Given entries START
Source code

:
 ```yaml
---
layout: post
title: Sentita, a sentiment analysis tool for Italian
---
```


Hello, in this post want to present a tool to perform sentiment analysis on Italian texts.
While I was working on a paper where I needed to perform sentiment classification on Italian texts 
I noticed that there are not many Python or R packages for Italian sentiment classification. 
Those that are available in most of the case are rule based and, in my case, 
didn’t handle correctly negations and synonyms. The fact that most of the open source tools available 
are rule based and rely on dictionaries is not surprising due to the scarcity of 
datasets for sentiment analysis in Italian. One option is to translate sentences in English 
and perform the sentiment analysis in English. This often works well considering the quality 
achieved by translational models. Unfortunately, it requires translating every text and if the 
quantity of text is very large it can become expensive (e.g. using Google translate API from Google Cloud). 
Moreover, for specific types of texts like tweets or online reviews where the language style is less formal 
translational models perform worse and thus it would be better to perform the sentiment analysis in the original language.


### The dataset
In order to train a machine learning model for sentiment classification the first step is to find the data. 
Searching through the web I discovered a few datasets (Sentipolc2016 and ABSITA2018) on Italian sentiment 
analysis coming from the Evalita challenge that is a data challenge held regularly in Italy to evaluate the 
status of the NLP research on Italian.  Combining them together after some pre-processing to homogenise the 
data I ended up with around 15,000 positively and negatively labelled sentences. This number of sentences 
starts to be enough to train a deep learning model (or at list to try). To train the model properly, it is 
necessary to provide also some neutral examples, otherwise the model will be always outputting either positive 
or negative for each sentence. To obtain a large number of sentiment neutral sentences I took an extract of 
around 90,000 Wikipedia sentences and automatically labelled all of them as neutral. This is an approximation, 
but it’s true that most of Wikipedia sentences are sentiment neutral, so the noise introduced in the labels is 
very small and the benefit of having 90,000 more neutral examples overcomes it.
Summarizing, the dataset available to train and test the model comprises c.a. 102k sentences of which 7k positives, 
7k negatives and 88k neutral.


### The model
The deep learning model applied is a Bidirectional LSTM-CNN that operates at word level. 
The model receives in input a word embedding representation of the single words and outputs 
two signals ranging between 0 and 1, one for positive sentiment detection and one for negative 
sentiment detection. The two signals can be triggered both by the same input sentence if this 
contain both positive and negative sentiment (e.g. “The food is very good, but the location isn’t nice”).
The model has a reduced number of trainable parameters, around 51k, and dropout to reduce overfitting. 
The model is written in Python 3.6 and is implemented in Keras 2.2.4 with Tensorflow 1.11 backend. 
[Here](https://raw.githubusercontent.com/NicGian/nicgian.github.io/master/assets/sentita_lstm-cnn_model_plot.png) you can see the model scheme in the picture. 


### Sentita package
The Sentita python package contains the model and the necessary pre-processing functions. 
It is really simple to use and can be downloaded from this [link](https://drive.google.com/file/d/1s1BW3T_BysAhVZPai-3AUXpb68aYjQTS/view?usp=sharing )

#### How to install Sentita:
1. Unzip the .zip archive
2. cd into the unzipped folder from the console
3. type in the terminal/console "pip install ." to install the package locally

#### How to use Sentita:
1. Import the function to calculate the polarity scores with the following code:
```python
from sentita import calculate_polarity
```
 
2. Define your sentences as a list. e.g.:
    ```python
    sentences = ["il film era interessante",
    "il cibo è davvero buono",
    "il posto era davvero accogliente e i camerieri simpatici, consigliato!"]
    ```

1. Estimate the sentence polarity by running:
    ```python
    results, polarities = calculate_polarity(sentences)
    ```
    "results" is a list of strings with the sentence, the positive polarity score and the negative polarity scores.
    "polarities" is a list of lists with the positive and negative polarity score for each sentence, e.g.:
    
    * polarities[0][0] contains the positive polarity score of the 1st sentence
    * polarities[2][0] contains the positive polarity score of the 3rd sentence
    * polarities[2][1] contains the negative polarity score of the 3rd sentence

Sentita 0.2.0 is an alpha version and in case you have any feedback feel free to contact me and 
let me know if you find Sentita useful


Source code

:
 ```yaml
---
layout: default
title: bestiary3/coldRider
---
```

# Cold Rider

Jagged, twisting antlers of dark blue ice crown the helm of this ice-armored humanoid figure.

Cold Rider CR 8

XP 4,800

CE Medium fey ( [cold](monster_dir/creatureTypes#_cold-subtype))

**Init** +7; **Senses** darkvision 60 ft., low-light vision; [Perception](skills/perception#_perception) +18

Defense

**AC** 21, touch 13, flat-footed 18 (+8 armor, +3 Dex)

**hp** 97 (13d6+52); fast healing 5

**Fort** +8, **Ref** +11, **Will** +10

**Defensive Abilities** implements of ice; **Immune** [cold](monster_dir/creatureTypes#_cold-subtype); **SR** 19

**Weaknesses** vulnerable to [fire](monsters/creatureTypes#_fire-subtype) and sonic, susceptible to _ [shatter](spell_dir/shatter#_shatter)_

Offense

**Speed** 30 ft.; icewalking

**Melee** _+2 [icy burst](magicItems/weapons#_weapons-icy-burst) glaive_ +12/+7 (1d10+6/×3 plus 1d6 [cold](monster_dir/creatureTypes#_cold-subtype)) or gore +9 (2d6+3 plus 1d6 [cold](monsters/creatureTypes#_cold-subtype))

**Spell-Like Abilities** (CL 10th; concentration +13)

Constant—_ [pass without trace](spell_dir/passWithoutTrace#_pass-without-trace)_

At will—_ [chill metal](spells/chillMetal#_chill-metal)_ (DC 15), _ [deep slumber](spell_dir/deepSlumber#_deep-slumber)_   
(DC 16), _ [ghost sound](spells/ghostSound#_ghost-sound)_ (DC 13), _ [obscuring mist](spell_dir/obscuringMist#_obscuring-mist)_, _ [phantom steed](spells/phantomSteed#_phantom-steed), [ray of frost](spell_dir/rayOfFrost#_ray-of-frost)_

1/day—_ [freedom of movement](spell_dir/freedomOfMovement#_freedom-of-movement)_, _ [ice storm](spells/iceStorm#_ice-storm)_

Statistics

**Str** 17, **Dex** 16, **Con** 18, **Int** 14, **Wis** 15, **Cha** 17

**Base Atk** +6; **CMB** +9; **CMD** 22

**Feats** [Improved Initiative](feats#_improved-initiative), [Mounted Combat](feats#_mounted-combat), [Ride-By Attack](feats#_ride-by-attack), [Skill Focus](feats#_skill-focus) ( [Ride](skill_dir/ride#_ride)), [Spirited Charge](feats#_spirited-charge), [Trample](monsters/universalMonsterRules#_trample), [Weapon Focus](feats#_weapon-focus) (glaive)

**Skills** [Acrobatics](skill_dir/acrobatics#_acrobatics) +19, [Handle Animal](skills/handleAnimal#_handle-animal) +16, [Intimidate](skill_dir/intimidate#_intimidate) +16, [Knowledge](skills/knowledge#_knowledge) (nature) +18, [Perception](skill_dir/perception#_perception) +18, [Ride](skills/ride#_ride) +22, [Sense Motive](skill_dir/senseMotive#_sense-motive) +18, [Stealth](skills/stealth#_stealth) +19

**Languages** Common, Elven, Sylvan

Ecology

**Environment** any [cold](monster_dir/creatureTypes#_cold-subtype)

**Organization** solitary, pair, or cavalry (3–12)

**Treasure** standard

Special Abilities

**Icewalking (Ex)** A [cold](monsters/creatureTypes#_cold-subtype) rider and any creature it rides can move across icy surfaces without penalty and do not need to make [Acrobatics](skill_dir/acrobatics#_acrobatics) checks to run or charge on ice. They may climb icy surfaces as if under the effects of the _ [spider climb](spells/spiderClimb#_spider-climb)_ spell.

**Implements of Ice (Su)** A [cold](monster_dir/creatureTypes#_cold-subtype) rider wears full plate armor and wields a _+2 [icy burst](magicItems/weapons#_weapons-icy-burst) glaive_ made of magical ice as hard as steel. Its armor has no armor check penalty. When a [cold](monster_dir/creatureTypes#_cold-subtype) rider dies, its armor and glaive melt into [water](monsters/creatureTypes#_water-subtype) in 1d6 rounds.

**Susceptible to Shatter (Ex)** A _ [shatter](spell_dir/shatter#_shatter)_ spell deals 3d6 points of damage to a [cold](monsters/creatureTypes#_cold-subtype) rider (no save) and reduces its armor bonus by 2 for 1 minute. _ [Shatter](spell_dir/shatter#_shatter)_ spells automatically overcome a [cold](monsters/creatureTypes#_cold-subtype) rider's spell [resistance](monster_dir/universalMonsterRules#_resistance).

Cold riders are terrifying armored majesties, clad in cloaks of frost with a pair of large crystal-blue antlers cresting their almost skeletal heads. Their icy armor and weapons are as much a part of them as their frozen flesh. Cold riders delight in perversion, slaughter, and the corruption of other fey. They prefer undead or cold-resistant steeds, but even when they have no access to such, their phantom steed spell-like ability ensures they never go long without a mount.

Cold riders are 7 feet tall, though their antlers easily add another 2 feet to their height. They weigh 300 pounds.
Given entries END
• **What you need to do**
From the entries above, restate word for word the lines from the line containing "Moreover, for specific" to the line containing "necessary to provide", both ends included, and nothing more.

• **Response box**
Moreover, for specific types of texts like tweets or online reviews where the language style is less formal 
translational models perform worse and thus it would be better to perform the sentiment analysis in the original language.


### The dataset
In order to train a machine learning model for sentiment classification the first step is to find the data. 
Searching through the web I discovered a few datasets (Sentipolc2016 and ABSITA2018) on Italian sentiment 
analysis coming from the Evalita challenge that is a data challenge held regularly in Italy to evaluate the 
status of the NLP research on Italian.  Combining them together after some pre-processing to homogenise the 
data I ended up with around 15,000 positively and negatively labelled sentences. This number of sentences 
starts to be enough to train a deep learning model (or at list to try). To train the model properly, it is 
necessary to provide also some neutral examples, otherwise the model will be always outputting either positive 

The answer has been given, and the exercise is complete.